DATA FOR REVIEW:
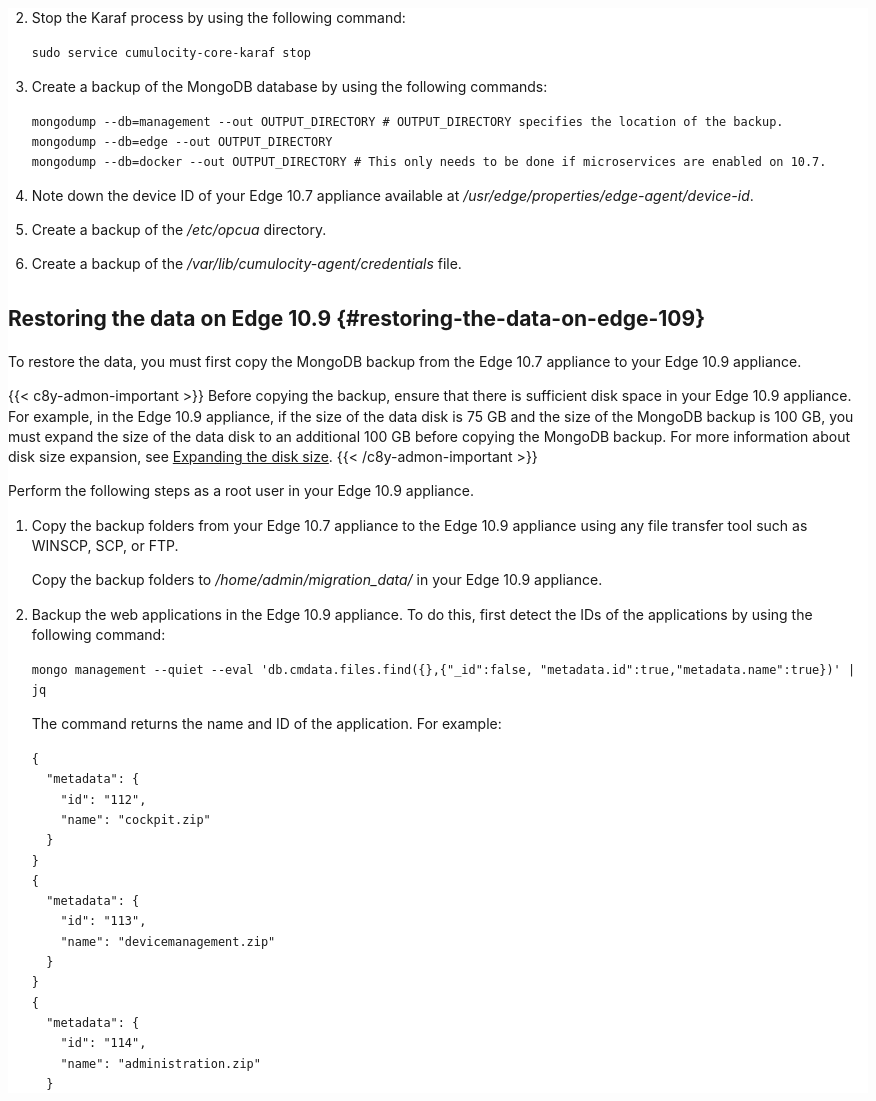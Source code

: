 2. Stop the Karaf process by using the following command:

   ```shell
   sudo service cumulocity-core-karaf stop
   ```

3. Create a backup of the MongoDB database by using the following commands:

   ```shell
   mongodump --db=management --out OUTPUT_DIRECTORY # OUTPUT_DIRECTORY specifies the location of the backup.
   mongodump --db=edge --out OUTPUT_DIRECTORY
   mongodump --db=docker --out OUTPUT_DIRECTORY # This only needs to be done if microservices are enabled on 10.7.
   ```

4. Note down the device ID of your Edge 10.7 appliance available at */usr/edge/properties/edge-agent/device-id*.

5. Create a backup of the */etc/opcua* directory.

6. Create a backup of the */var/lib/cumulocity-agent/credentials* file.

## Restoring the data on Edge 10.9 {#restoring-the-data-on-edge-109}

To restore the data, you must first copy the MongoDB backup from the Edge 10.7 appliance to your Edge 10.9 appliance.

{{< c8y-admon-important >}}
Before copying the backup, ensure that there is sufficient disk space in your Edge 10.9 appliance. For example, in the Edge 10.9 appliance, if the size of the data disk is 75 GB and the size of the MongoDB backup is 100 GB, you must expand the size of the data disk to an additional 100 GB before copying the MongoDB backup. For more information about disk size expansion, see [Expanding the disk size](/edge/operating-edge/#expanding-the-disk-size).
 {{< /c8y-admon-important >}}

Perform the following steps as a root user in your Edge 10.9 appliance.

1. Copy the backup folders from your Edge 10.7 appliance to the Edge 10.9 appliance using any file transfer tool such as WINSCP, SCP, or FTP.

   Copy the backup folders to */home/admin/migration_data/* in your Edge 10.9 appliance.

2. Backup the web applications in the Edge 10.9 appliance. To do this, first detect the IDs of the applications by using the following command:

   ```shell
   mongo management --quiet --eval 'db.cmdata.files.find({},{"_id":false, "metadata.id":true,"metadata.name":true})' | jq
   ```
   The command returns the name and ID of the application. For example:

   ```shell
   {
     "metadata": {
       "id": "112",
       "name": "cockpit.zip"
     }
   }
   {
     "metadata": {
       "id": "113",
       "name": "devicemanagement.zip"
     }
   }
   {
     "metadata": {
       "id": "114",
       "name": "administration.zip"
     }
   ```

DIRECTIONS FOR THIS TASK: Hand back the data above exactly, with no images.

OUTPUT FOR THIS TASK:
Source code

: 2. Stop the Karaf process by using the following command:

   ```shell
   sudo service cumulocity-core-karaf stop
   ```

3. Create a backup of the MongoDB database by using the following commands:

   ```shell
   mongodump --db=management --out OUTPUT_DIRECTORY # OUTPUT_DIRECTORY specifies the location of the backup.
   mongodump --db=edge --out OUTPUT_DIRECTORY
   mongodump --db=docker --out OUTPUT_DIRECTORY # This only needs to be done if microservices are enabled on 10.7.
   ```

4. Note down the device ID of your Edge 10.7 appliance available at */usr/edge/properties/edge-agent/device-id*.

5. Create a backup of the */etc/opcua* directory.

6. Create a backup of the */var/lib/cumulocity-agent/credentials* file.

## Restoring the data on Edge 10.9 {#restoring-the-data-on-edge-109}

To restore the data, you must first copy the MongoDB backup from the Edge 10.7 appliance to your Edge 10.9 appliance.

{{< c8y-admon-important >}}
Before copying the backup, ensure that there is sufficient disk space in your Edge 10.9 appliance. For example, in the Edge 10.9 appliance, if the size of the data disk is 75 GB and the size of the MongoDB backup is 100 GB, you must expand the size of the data disk to an additional 100 GB before copying the MongoDB backup. For more information about disk size expansion, see [Expanding the disk size](/edge/operating-edge/#expanding-the-disk-size).
 {{< /c8y-admon-important >}}

Perform the following steps as a root user in your Edge 10.9 appliance.

1. Copy the backup folders from your Edge 10.7 appliance to the Edge 10.9 appliance using any file transfer tool such as WINSCP, SCP, or FTP.

   Copy the backup folders to */home/admin/migration_data/* in your Edge 10.9 appliance.

2. Backup the web applications in the Edge 10.9 appliance. To do this, first detect the IDs of the applications by using the following command:

   ```shell
   mongo management --quiet --eval 'db.cmdata.files.find({},{"_id":false, "metadata.id":true,"metadata.name":true})' | jq
   ```
   The command returns the name and ID of the application. For example:

   ```shell
   {
     "metadata": {
       "id": "112",
       "name": "cockpit.zip"
     }
   }
   {
     "metadata": {
       "id": "113",
       "name": "devicemanagement.zip"
     }
   }
   {
     "metadata": {
       "id": "114",
       "name": "administration.zip"
     }
   ```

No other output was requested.